-- Work instruction --
With the first line below as the start and the line containing "# OpenGL Renderer" as the end, copy every line between them exactly, ends included.

☆ ☆ ☆

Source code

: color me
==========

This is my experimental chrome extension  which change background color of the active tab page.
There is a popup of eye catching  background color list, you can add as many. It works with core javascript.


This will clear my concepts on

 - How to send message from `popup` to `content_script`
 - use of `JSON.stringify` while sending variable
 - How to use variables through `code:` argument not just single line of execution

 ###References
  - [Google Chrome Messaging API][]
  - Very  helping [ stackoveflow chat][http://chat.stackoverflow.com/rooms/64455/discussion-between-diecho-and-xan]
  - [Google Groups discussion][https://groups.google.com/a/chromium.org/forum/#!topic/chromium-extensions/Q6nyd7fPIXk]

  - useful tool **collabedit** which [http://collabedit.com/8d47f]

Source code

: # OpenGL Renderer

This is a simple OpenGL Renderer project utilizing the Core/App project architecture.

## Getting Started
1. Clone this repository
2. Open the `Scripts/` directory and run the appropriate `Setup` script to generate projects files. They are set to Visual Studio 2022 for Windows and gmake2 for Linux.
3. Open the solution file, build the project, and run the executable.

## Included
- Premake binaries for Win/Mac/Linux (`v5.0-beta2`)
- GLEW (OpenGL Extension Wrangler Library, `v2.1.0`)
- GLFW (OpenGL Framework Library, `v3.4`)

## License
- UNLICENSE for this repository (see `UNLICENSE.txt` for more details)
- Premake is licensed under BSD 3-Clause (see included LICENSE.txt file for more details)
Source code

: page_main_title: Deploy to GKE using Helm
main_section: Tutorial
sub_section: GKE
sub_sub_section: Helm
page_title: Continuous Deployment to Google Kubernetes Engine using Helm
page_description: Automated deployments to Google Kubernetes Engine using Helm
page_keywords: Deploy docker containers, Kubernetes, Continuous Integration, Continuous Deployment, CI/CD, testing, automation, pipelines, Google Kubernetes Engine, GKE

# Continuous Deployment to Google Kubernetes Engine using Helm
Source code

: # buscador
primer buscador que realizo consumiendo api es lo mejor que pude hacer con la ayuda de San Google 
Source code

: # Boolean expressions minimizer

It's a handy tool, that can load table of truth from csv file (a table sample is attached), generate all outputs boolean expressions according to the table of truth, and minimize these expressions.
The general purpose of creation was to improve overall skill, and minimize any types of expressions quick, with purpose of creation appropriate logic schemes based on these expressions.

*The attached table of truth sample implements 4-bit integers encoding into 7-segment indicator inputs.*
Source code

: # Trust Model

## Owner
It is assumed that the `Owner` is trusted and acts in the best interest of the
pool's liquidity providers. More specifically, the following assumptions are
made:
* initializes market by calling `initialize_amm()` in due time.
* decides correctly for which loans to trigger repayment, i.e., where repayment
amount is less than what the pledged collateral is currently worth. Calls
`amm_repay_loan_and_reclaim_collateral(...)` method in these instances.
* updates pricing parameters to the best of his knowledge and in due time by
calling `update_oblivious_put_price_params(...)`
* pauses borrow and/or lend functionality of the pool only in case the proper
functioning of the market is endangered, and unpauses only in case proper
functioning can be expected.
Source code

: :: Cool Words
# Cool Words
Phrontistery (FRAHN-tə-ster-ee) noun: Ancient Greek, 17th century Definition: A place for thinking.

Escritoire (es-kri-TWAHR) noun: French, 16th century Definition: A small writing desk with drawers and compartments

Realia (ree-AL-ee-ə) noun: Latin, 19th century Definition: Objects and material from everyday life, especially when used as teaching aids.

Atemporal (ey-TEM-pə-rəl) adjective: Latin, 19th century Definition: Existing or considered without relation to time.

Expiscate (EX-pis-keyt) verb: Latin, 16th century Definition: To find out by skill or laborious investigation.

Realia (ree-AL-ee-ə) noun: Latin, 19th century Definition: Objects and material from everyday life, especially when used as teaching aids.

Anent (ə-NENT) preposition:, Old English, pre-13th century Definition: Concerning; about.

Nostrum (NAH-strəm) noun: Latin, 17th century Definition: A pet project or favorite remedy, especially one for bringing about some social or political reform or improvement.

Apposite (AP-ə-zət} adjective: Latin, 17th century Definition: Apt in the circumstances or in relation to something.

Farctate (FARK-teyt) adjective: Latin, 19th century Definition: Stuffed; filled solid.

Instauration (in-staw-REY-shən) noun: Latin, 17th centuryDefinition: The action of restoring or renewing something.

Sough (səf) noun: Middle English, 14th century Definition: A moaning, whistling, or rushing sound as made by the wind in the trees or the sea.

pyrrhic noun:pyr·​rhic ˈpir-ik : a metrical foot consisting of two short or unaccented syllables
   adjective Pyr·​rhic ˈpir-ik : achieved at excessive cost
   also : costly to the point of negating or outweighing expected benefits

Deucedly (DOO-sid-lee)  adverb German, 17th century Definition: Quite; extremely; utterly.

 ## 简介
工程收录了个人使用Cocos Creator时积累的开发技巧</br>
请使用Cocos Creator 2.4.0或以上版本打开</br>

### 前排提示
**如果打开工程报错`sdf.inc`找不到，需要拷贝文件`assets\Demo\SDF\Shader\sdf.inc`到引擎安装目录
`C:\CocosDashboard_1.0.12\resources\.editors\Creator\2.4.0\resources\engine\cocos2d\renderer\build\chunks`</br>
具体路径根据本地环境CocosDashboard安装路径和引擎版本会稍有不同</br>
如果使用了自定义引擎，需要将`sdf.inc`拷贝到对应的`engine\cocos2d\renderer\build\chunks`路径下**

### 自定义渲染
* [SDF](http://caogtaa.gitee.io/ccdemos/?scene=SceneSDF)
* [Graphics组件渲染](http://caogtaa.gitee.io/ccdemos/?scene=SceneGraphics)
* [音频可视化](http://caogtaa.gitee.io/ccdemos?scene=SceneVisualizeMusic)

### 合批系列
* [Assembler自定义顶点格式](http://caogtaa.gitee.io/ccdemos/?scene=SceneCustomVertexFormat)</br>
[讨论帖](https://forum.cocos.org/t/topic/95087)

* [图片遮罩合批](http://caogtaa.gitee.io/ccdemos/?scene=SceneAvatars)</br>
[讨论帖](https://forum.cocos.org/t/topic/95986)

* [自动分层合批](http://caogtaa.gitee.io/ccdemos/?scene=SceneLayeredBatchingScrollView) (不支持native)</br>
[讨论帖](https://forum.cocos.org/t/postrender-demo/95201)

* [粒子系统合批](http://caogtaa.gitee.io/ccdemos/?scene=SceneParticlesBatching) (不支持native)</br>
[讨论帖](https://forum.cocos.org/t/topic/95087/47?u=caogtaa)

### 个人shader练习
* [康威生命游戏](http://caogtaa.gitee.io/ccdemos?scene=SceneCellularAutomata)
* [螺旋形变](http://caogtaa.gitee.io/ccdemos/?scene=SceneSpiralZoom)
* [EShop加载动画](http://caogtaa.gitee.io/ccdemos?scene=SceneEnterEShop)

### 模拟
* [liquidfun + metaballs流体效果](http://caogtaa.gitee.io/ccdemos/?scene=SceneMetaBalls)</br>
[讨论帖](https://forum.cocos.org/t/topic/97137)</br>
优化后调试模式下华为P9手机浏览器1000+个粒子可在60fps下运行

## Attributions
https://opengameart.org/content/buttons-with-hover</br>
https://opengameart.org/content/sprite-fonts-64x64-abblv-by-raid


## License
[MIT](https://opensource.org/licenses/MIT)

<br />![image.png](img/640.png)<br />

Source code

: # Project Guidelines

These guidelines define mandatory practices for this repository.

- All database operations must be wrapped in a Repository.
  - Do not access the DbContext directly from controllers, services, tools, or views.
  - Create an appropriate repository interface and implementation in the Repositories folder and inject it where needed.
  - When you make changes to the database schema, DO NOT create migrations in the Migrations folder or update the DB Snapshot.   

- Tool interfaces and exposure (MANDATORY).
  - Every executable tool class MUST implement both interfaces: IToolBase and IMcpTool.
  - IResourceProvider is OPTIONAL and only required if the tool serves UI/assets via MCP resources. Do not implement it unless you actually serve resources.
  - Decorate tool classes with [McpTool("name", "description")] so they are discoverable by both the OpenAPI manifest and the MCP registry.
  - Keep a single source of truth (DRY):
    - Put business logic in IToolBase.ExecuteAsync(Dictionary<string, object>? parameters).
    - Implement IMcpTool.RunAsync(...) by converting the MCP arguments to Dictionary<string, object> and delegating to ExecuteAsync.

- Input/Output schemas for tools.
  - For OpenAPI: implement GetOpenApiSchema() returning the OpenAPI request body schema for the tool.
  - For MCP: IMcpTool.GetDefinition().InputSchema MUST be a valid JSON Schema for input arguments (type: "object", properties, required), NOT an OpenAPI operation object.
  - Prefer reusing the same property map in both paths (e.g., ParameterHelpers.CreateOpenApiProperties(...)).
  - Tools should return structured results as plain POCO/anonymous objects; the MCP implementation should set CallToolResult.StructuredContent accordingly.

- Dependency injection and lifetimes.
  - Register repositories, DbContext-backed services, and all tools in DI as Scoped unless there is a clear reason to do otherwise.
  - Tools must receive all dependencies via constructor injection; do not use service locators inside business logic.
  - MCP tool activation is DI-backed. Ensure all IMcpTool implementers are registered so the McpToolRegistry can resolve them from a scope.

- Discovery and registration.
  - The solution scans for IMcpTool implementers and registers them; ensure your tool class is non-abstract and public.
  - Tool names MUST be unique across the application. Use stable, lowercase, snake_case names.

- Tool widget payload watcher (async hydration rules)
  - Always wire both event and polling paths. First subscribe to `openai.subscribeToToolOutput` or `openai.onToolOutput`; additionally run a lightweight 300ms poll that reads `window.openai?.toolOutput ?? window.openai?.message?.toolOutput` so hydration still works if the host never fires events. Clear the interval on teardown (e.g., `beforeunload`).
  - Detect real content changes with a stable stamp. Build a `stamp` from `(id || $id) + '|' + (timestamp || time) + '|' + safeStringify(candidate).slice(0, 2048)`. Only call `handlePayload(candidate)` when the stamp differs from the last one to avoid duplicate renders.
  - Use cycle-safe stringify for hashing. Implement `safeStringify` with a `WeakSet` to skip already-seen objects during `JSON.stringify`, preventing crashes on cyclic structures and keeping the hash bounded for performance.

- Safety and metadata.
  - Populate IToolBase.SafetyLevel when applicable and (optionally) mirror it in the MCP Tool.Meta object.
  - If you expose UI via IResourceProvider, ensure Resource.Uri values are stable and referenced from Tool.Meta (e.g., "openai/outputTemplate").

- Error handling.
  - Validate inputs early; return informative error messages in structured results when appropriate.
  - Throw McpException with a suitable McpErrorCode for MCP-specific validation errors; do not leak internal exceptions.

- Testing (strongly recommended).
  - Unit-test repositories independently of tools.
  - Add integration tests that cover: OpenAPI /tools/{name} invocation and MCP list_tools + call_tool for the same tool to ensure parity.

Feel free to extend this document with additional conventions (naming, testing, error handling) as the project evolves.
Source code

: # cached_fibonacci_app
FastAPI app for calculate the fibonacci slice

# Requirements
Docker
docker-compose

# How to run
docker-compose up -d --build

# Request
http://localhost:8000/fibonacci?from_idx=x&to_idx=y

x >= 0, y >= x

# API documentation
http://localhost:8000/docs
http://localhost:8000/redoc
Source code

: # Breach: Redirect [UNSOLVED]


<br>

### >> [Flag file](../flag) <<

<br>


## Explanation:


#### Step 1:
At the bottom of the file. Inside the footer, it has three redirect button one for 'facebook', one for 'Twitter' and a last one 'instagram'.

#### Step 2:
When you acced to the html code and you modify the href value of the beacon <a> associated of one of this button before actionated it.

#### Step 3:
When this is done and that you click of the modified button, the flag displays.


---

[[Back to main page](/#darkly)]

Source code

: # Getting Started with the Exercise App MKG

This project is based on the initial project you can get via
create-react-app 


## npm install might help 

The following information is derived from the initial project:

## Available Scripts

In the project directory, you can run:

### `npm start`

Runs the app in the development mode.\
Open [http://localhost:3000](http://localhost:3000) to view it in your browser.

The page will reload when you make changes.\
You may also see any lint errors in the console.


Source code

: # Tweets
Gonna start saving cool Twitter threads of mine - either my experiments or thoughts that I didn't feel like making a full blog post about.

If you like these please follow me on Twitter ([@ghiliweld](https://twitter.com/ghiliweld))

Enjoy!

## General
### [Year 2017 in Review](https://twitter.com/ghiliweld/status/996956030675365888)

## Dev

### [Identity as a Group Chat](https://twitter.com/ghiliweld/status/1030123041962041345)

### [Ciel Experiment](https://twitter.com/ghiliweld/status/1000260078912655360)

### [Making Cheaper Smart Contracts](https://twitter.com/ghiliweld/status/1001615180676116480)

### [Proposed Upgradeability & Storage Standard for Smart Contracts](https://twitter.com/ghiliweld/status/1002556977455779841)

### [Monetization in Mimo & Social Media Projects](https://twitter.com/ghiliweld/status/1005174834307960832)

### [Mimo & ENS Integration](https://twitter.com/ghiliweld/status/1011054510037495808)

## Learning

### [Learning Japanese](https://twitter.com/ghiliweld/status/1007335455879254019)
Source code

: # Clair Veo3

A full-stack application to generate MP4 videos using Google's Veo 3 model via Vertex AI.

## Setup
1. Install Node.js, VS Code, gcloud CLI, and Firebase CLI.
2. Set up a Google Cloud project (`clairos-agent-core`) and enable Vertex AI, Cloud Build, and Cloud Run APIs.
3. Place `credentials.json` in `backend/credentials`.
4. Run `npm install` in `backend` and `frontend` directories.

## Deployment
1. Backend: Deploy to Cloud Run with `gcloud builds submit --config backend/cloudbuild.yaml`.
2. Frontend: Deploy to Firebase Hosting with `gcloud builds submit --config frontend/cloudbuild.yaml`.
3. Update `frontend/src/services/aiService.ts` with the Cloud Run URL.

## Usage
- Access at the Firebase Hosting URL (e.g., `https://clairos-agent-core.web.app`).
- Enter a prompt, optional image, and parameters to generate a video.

☆ ☆ ☆

-- Answer to the exercise --
Source code

: color me
==========

This is my experimental chrome extension  which change background color of the active tab page.
There is a popup of eye catching  background color list, you can add as many. It works with core javascript.


This will clear my concepts on

 - How to send message from `popup` to `content_script`
 - use of `JSON.stringify` while sending variable
 - How to use variables through `code:` argument not just single line of execution

 ###References
  - [Google Chrome Messaging API][]
  - Very  helping [ stackoveflow chat][http://chat.stackoverflow.com/rooms/64455/discussion-between-diecho-and-xan]
  - [Google Groups discussion][https://groups.google.com/a/chromium.org/forum/#!topic/chromium-extensions/Q6nyd7fPIXk]

  - useful tool **collabedit** which [http://collabedit.com/8d47f]

Source code

: # OpenGL Renderer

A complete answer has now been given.